= Elisabeth Selkirk =

American linguist (born 1945)

Elisabeth O. Selkirk (born 1945) is a theoretical linguist and professor emerita in the Department of Linguistics at the University of Massachusetts, Amherst. She specializes in phonological theory and the syntax-phonology interface.

Selkirk received her PhD in linguistics from the Massachusetts Institute of Technology in 1972, under the supervision of Morris Halle. She served as head of the Linguistics Department at UMass for a term beginning in 1998.

Selkirk's influential work has focused on organizing phonological units (i.e. constituents in the prosodic hierarchy) into prosodic structure, as well as how phonology interacts with other parts of the grammar, including morphology and syntax.

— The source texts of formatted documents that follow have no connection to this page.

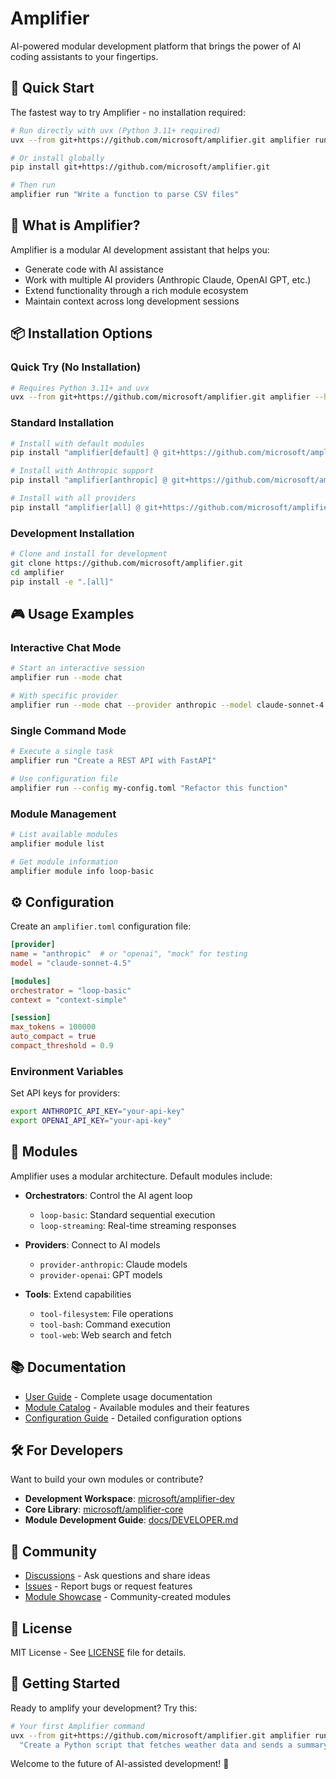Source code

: # Amplifier

AI-powered modular development platform that brings the power of AI coding assistants to your fingertips.

## 🚀 Quick Start

The fastest way to try Amplifier - no installation required:

```bash
# Run directly with uvx (Python 3.11+ required)
uvx --from git+https://github.com/microsoft/amplifier.git amplifier run "Create a Python web server"

# Or install globally
pip install git+https://github.com/microsoft/amplifier.git

# Then run
amplifier run "Write a function to parse CSV files"
```

## 🎯 What is Amplifier?

Amplifier is a modular AI development assistant that helps you:
- Generate code with AI assistance
- Work with multiple AI providers (Anthropic Claude, OpenAI GPT, etc.)
- Extend functionality through a rich module ecosystem
- Maintain context across long development sessions

## 📦 Installation Options

### Quick Try (No Installation)
```bash
# Requires Python 3.11+ and uvx
uvx --from git+https://github.com/microsoft/amplifier.git amplifier --help
```

### Standard Installation
```bash
# Install with default modules
pip install "amplifier[default] @ git+https://github.com/microsoft/amplifier.git"

# Install with Anthropic support
pip install "amplifier[anthropic] @ git+https://github.com/microsoft/amplifier.git"

# Install with all providers
pip install "amplifier[all] @ git+https://github.com/microsoft/amplifier.git"
```

### Development Installation
```bash
# Clone and install for development
git clone https://github.com/microsoft/amplifier.git
cd amplifier
pip install -e ".[all]"
```

## 🎮 Usage Examples

### Interactive Chat Mode
```bash
# Start an interactive session
amplifier run --mode chat

# With specific provider
amplifier run --mode chat --provider anthropic --model claude-sonnet-4.5
```

### Single Command Mode
```bash
# Execute a single task
amplifier run "Create a REST API with FastAPI"

# Use configuration file
amplifier run --config my-config.toml "Refactor this function"
```

### Module Management
```bash
# List available modules
amplifier module list

# Get module information
amplifier module info loop-basic
```

## ⚙️ Configuration

Create an `amplifier.toml` configuration file:

```toml
[provider]
name = "anthropic"  # or "openai", "mock" for testing
model = "claude-sonnet-4.5"

[modules]
orchestrator = "loop-basic"
context = "context-simple"

[session]
max_tokens = 100000
auto_compact = true
compact_threshold = 0.9
```

### Environment Variables

Set API keys for providers:
```bash
export ANTHROPIC_API_KEY="your-api-key"
export OPENAI_API_KEY="your-api-key"
```

## 🧩 Modules

Amplifier uses a modular architecture. Default modules include:

- **Orchestrators**: Control the AI agent loop
  - `loop-basic`: Standard sequential execution
  - `loop-streaming`: Real-time streaming responses
  
- **Providers**: Connect to AI models
  - `provider-anthropic`: Claude models
  - `provider-openai`: GPT models
  
- **Tools**: Extend capabilities
  - `tool-filesystem`: File operations
  - `tool-bash`: Command execution
  - `tool-web`: Web search and fetch

## 📚 Documentation

- [User Guide](./docs/USER_GUIDE.md) - Complete usage documentation
- [Module Catalog](./docs/MODULES.md) - Available modules and their features
- [Configuration Guide](./docs/CONFIG.md) - Detailed configuration options

## 🛠 For Developers

Want to build your own modules or contribute?

- **Development Workspace**: [microsoft/amplifier-dev](https://github.com/microsoft/amplifier-dev)
- **Core Library**: [microsoft/amplifier-core](https://github.com/microsoft/amplifier-core)
- **Module Development Guide**: [docs/DEVELOPER.md](./docs/DEVELOPER.md)

## 🤝 Community

- [Discussions](https://github.com/microsoft/amplifier/discussions) - Ask questions and share ideas
- [Issues](https://github.com/microsoft/amplifier/issues) - Report bugs or request features
- [Module Showcase](./docs/SHOWCASE.md) - Community-created modules

## 📄 License

MIT License - See [LICENSE](./LICENSE) file for details.

## 🎉 Getting Started

Ready to amplify your development? Try this:

```bash
# Your first Amplifier command
uvx --from git+https://github.com/microsoft/amplifier.git amplifier run \
  "Create a Python script that fetches weather data and sends a summary email"
```

Welcome to the future of AI-assisted development! 🚀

== Honors and distinctions ==
She was inducted as a Fellow of the Linguistic Society of America in 2012. A volume of essays in her honor examining the phonology of many languages was published in 2011.

==Selected publications==
- Selkirk, E. (2011). The Syntax-Phonology Interface. In J. Goldsmith, J. Riggle, and A. Yu, eds., The Handbook of Phonological Theory, 2nd edition, 435–484. Oxford: Blackwell.
- Selkirk, E. (2003). The Prosodic Structure of Function Words. In J. McCarthy, ed. Optimality Theory in Phonology: A Reader, Blackwell Publishing, 2003.
- Selkirk, E. (2003). Sentence phonology. In William Frawley and William Bright, The Oxford International Encyclopedia of Linguistics, 2nd edition. New York and Oxford: Oxford University Press.
- Selkirk, E. (2000). The interaction of constraints on prosodic phrasing. In M. Horne, ed., Prosody: Theory and Experiments, 231–261. Kluwer.
- Selkirk, E. (1982). The Syntax of Words. Cambridge (MA): MIT Press.